In baseball, it's common to compare a player's season to himself, or a team's season to itself, in other seasons, and we wanted to enable this. Sometimes an insight will refer to an attribute that doesn't change - or change much - across seasons, e.g., a player's height, birthplace, and throwing arm, or whether the player is a future manager. In those cases involving static attributes, we take account of the fact that careers span multiple seasons while generating the outputs, including the comparison peer groups.
- How does the colleges application differ from the baseball application?
The same software analyzes the data and generates the web application, but the underlying data models are different. For colleges, there is no time dimension. For baseball teams, a same entity (i.e., team) performs differently aross various year or seasons. The players data
model is the most elaborate, since players also perform across various years, but also belong to a team, possibly even multiple teams in a same year.
- What if a player is traded mid-season, or even traded again to the same team?
A player entry is a player/team/year and a team entry is a team/year. If a player is traded to a second team, then the statistics for that team will constitute a separate entry. If the player is then traded back to the first team (as has actually occurred in baseball history), then the player's statistics during the same team/season are combined into one entry.
- Where are you based?
Pittsburgh, Pennsylvania, USA.
- Where does this software run?
In the cloud.

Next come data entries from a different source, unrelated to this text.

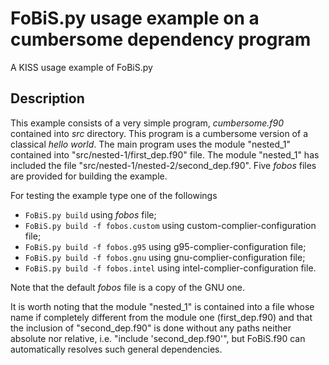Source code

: # FoBiS.py usage example on a cumbersome dependency program

A KISS usage example of FoBiS.py

## Description

This example consists of a very simple program, _cumbersome.f90_ contained into _src_ directory. This program is a cumbersome version of a classical _hello world_. The main program uses the module "nested_1" contained into "src/nested-1/first_dep.f90" file. The module "nested_1" has included the file "src/nested-1/nested-2/second_dep.f90". Five _fobos_ files are provided for building the example.

For testing the example type one of the followings

+ `FoBiS.py build` using _fobos_ file;
+ `FoBiS.py build -f fobos.custom` using custom-complier-configuration file;
+ `FoBiS.py build -f fobos.g95` using g95-complier-configuration file;
+ `FoBiS.py build -f fobos.gnu` using gnu-complier-configuration file;
+ `FoBiS.py build -f fobos.intel` using intel-complier-configuration file.

Note that the default _fobos_ file is a copy of the GNU one.

It is worth noting that the module "nested_1" is contained into a file whose name if completely different from the module one (first_dep.f90) and that the inclusion of "second_dep.f90" is done without any paths neither absolute nor relative, i.e. "include 'second_dep.f90'", but FoBiS.f90 can automatically resolves such general dependencies.

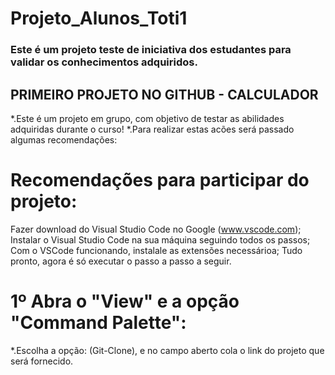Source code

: # Projeto_Alunos_Toti1
### Este é um projeto teste de iniciativa dos estudantes para validar os conhecimentos adquiridos.

## PRIMEIRO PROJETO NO GITHUB - CALCULADOR
*.Este é um projeto em grupo, com objetivo de testar as abilidades adquiridas durante o curso!
*.Para realizar estas acões será passado algumas recomendações:

# Recomendações para participar do projeto:
Fazer download do Visual Studio Code no Google (www.vscode.com);
Instalar o Visual Studio Code na sua máquina seguindo todos os passos;
Com o VSCode funcionando, instalale as extensões necessárioa;
Tudo pronto, agora é só executar o passo a passo a seguir.

# 1º Abra o "View" e a opção "Command Palette":
*.Escolha a opção: (Git-Clone), e no campo aberto cola o link do projeto que será fornecido.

That is, on remote servers of standard capacity.
- Who are your investors, and are you looking for new ones?
We are self-funded and not looking for investors at this time.
- Where does your name come from?
The software occasionally generates statements of the form “Only A is both P and Q” or “Only A has both as many X and as many Y”. This latter formulation is relatively rare in human-written text, but is elegantly concise and precise, and so inspired our name. Furthermore, only OnlyBoth both discovers new insights in data and writes them up in perfect English.